Blogging from A to Z Day 17: Qadr

Q is for Qadr

QQadr is more of a concept in Islam than simply a word. It is the Islamic belief and acknowledgement that God has control over all things. Everything that happens, everything that lives, everything that was ever created, God controls it all and allows it to be.

At the same time, Muslims believe in the concept of free will. This is something that I have noticed many Muslims (and non-Muslims) have trouble wrapping their heads around. How can we have free will when God controls everything?

For some reason, I have never had a problem with this concept. Maybe it’s because I learned it at such a young age, when my mind was more moldable. A teacher of mine once said that when talking about Qadr, he finds that his younger students rarely have a problem with the concept. More often it is his adult and older students who have so many questions relating to Qadr and free will.

Part of how it makes sense in my head is due to one understanding about humans: we don’t know everything.

Often, when talking about God and the unseen, people come in to the discussion with the assumption that we as humans have gotten to the point where we know everything there is to know about the world.

That is simply not true. The fact that scientists are continuously discovering new things every day proves that there is so much out there that we don’t know and may never come to understand.

That is precisely why I have no problem with both Qadr and free will existing simultaneously. To my understanding, we humans have the ability to act out of our own free will. At the same time, the choices we make and the actions we do only come to be by the will of God. Both concepts exist in a way that is bigger than us, in a way that we don’t have the capability of understanding.

And that is fine with me. I’m just a human. How could I expect myself to understand the workings of the being who created the very concept of “concept” itself? It just doesn’t make sense to try to define something that exists beyond this world in worldly terms.

Just because something doesn’t makes sense in our finite minds doesn’t mean it can’t exist.

7 thoughts on “Blogging from A to Z Day 17: Qadr

  1. “Just because something doesn’t makes sense in our finite minds doesn’t mean it can’t exist.” That’s the argument Christians make for the Trinity. Are you saying that qadr doesn’t make sense or God doesn’t make sense or something else?

    1. I’m saying that according to the way the world we live in works (as in Earth/dunya), one Earthly being cannot truly have free will if it is being controlled by another Earthly being. So, the fact that God is controlling us while we claim to be controlling ourselves doesn’t make sense. However my argument for why it can still exist is because the whole concept of free will and God’s control exists beyond what “works” in this world.

  2. I have to ask. Why on this day, when ISIS has beheaded Christians, would you try to encourage people to understand Islam ?
    We don’t understand how people can be so evil who claim to follow Islam in the most disciplined manner?

    1. Whether or not ISIS exists doesn’t change my beliefs about Islam. People practiced Islam peacefully before ISIS, and they still practice it today. Just because there is a group of people out there committing mass murder in their crazed perception of a religion doesn’t mean we should stop practicing the religion altogether. In fact, it is people like ISIS misrepresenting Islam that makes it all the more important for the rest of us Muslims to help people understand what Islam really is, which is the total opposite of the atrocities they are doing.

      And to be honest, I as a Muslim am at just as much of a loss as you for how people so evil can claim to follow the same faith as me.

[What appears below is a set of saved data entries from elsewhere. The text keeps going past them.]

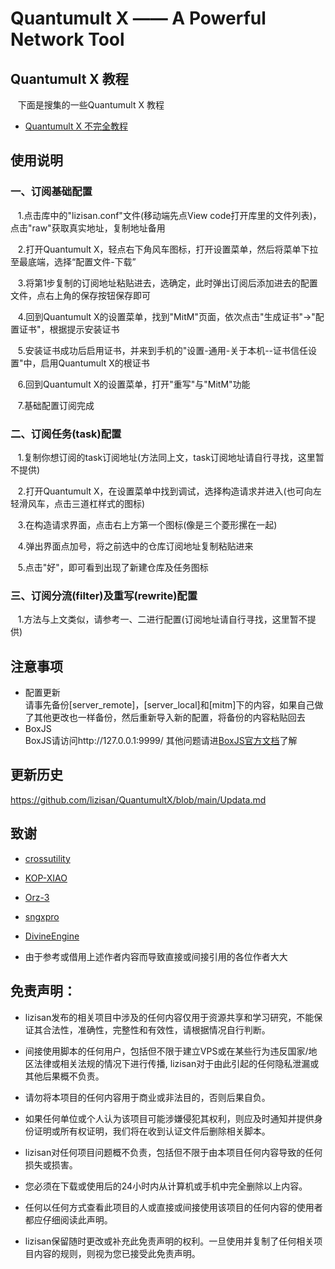 # Quantumult X  —— A Powerful Network Tool

## Quantumult X 教程

&nbsp;&nbsp;&nbsp;下面是搜集的一些Quantumult X 教程

* [Quantumult X 不完全教程](https://www.notion.so/Quantumult-X-1d32ddc6e61c4892ad2ec5ea47f00917#4cd9bf57eb914320baa0956ee7f50fc0https://www.notion.so/Quantumult-X-1d32ddc6e61c4892ad2ec5ea47f00917#4cd9bf57eb914320baa0956ee7f50fc0)

## 使用说明

### 一、订阅基础配置

&nbsp;&nbsp;&nbsp;1.点击库中的"lizisan.conf"文件(移动端先点View code打开库里的文件列表)，点击"raw"获取真实地址，复制地址备用

&nbsp;&nbsp;&nbsp;2.打开Quantumult X，轻点右下角风车图标，打开设置菜单，然后将菜单下拉至最底端，选择“配置文件-下载”
 
&nbsp;&nbsp;&nbsp;3.将第1步复制的订阅地址粘贴进去，选确定，此时弹出订阅后添加进去的配置文件，点右上角的保存按钮保存即可

&nbsp;&nbsp;&nbsp;4.回到Quantumult X的设置菜单，找到"MitM"页面，依次点击"生成证书"→"配置证书"，根据提示安装证书

&nbsp;&nbsp;&nbsp;5.安装证书成功后启用证书，并来到手机的"设置-通用-关于本机--证书信任设置"中，启用Quantumult X的根证书

&nbsp;&nbsp;&nbsp;6.回到Quantumult X的设置菜单，打开"重写"与"MitM"功能

&nbsp;&nbsp;&nbsp;7.基础配置订阅完成

### 二、订阅任务(task)配置

&nbsp;&nbsp;&nbsp;1.复制你想订阅的task订阅地址(方法同上文，task订阅地址请自行寻找，这里暂不提供)

&nbsp;&nbsp;&nbsp;2.打开Quantumult X，在设置菜单中找到调试，选择构造请求并进入(也可向左轻滑风车，点击三道杠样式的图标)

&nbsp;&nbsp;&nbsp;3.在构造请求界面，点击右上方第一个图标(像是三个菱形摞在一起)

&nbsp;&nbsp;&nbsp;4.弹出界面点加号，将之前选中的仓库订阅地址复制粘贴进来

&nbsp;&nbsp;&nbsp;5.点击"好"，即可看到出现了新建仓库及任务图标

### 三、订阅分流(filter)及重写(rewrite)配置

&nbsp;&nbsp;&nbsp;1.方法与上文类似，请参考一、二进行配置(订阅地址请自行寻找，这里暂不提供)

## 注意事项

* 配置更新<br>
  请事先备份[server_remote]，[server_local]和[mitm]下的内容，如果自己做了其他更改也一样备份，然后重新导入新的配置，将备份的内容粘贴回去
* BoxJS<br>
  BoxJS请访问http://127.0.0.1:9999/  其他问题请进[BoxJS官方文档](https://chavyleung.gitbook.io/boxjs/)了解

## 更新历史

https://github.com/lizisan/QuantumultX/blob/main/Updata.md

## 致谢

  * [crossutility](https://github.com/crossutility)

  * [KOP-XIAO](https://github.com/KOP-XIAO)

  * [Orz-3](https://github.com/Orz-3)

  * [sngxpro](https://github.com/sngxpro)

  * [DivineEngine](https://github.com/DivineEngine)
  
  * 由于参考或借用上述作者内容而导致直接或间接引用的各位作者大大


## 免责声明：

* lizisan发布的相关项目中涉及的任何内容仅用于资源共享和学习研究，不能保证其合法性，准确性，完整性和有效性，请根据情况自行判断。

* 间接使用脚本的任何用户，包括但不限于建立VPS或在某些行为违反国家/地区法律或相关法规的情况下进行传播, lizisan对于由此引起的任何隐私泄漏或其他后果概不负责。

* 请勿将本项目的任何内容用于商业或非法目的，否则后果自负。

* 如果任何单位或个人认为该项目可能涉嫌侵犯其权利，则应及时通知并提供身份证明或所有权证明，我们将在收到认证文件后删除相关脚本。

* lizisan对任何项目问题概不负责，包括但不限于由本项目任何内容导致的任何损失或损害。

* 您必须在下载或使用后的24小时内从计算机或手机中完全删除以上内容。

* 任何以任何方式查看此项目的人或直接或间接使用该项目的任何内容的使用者都应仔细阅读此声明。

* lizisan保留随时更改或补充此免责声明的权利。一旦使用并复制了任何相关项目内容的规则，则视为您已接受此免责声明。
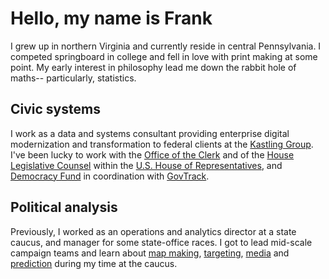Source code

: # Hello, my name is Frank 


I grew up in northern Virginia and currently reside in central Pennsylvania. I competed springboard in college and fell in love with print making at some point. My early interest in philosophy lead me down the rabbit hole of maths-- particularly, statistics.

## Civic systems
I work as a data and systems consultant providing enterprise digital modernization and transformation to federal clients at the [Kastling Group](https://kastling.com/). I've been lucky to work with the [Office of the Clerk](https://clerk.house.gov/) and of the [House Legislative Counsel](https://legcounsel.house.gov/) within the [U.S. House of Representatives](), and [Democracy Fund](https://democracyfund.org/) in coordination with [GovTrack](https://www.govtrack.us/).

## Political analysis
Previously, I worked as an operations and analytics director at a state caucus, and manager for some state-office races. I got to lead mid-scale campaign teams and learn about [map making](https://github.com/fburdell/maps), [targeting](https://github.com/fburdell/franklinbot/tree/master/targeting), [media](https://github.com/fburdell/franklinbot/tree/master/tv) and [prediction](https://github.com/fburdell/score_voter) during my time at the caucus.


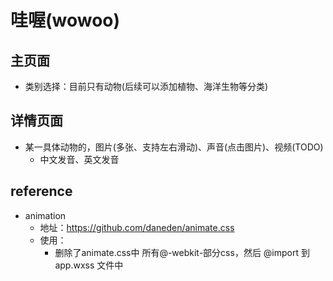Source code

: # 哇喔(wowoo)
## 主页面
- 类别选择：目前只有动物(后续可以添加植物、海洋生物等分类)

## 详情页面
- 某一具体动物的，图片(多张、支持左右滑动)、声音(点击图片)、视频(TODO)
    + 中文发音、英文发音

## reference
- animation
    + 地址：https://github.com/daneden/animate.css
    + 使用：
        - 删除了animate.css中 所有@-webkit-部分css，然后 @import 到 app.wxss 文件中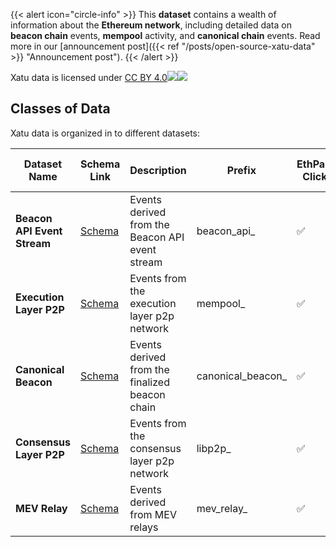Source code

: {{< alert icon="circle-info" >}}
This **dataset** contains a wealth of information about the **Ethereum network**, including detailed data on **beacon chain** events, **mempool** activity, and **canonical chain** events. Read more in our [announcement post]({{< ref "/posts/open-source-xatu-data" >}} "Announcement post").
{{< /alert >}}

<div class="flex gap-1">
  <span class="font-bold text-primary-100">Xatu data is licensed under</span>
  <a href="http://creativecommons.org/licenses/by/4.0" target="_blank" rel="license noopener noreferrer" class="flex gap-1 items-center font-bold"><span>CC BY 4.0</span><img class="w-5 h-5 m-0" src="https://mirrors.creativecommons.org/presskit/icons/cc.svg?ref=chooser-v1"><img class="w-5 h-5 m-0" src="https://mirrors.creativecommons.org/presskit/icons/by.svg?ref=chooser-v1"></a>
</div>

## Classes of Data

Xatu data is organized in to different datasets:

<!-- schema_toc_start -->
| Dataset Name | Schema Link | Description | Prefix | EthPandaOps Clickhouse|Public Parquet Files |
|--------------|-------------|-------------|--------|---|---|
| **Beacon API Event Stream** | [Schema](./beacon_api_) | Events derived from the Beacon API event stream | beacon_api_ | ✅ | ✅ |
| **Execution Layer P2P** | [Schema](./mempool_) | Events from the execution layer p2p network | mempool_ | ✅ | ✅ |
| **Canonical Beacon** | [Schema](./canonical_beacon_) | Events derived from the finalized beacon chain | canonical_beacon_ | ✅ | ✅ |
| **Consensus Layer P2P** | [Schema](./libp2p_) | Events from the consensus layer p2p network | libp2p_ | ✅ | ✅ |
| **MEV Relay** | [Schema](./mev_relay_) | Events derived from MEV relays | mev_relay_ | ✅ | ✅ |
<!-- schema_toc_end -->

The way they are acting is NOT how I was taught Muslims are supposed to act.

      I appreciate you asking this in a respectful manner and I hope I answered your question. The point of my blog is simply to share my own reflections as a practicing Muslims. Considering that the members of ISIS consist of .001-.002% of all Muslims worldwide, I didn’t think they had any relevance to this blog.

  3. I believe in free will, and in everything having been predetermined. We’re free to choose what to do, even if it’s already written that this will happen. Humans are able to choose good just as much as we can choose evil, and it’s always good when we’re able to use free will to choose goodness and righteousness. It doesn’t make evil right, or explain why awful things have happened, but that’s also a part of humans having been given free will.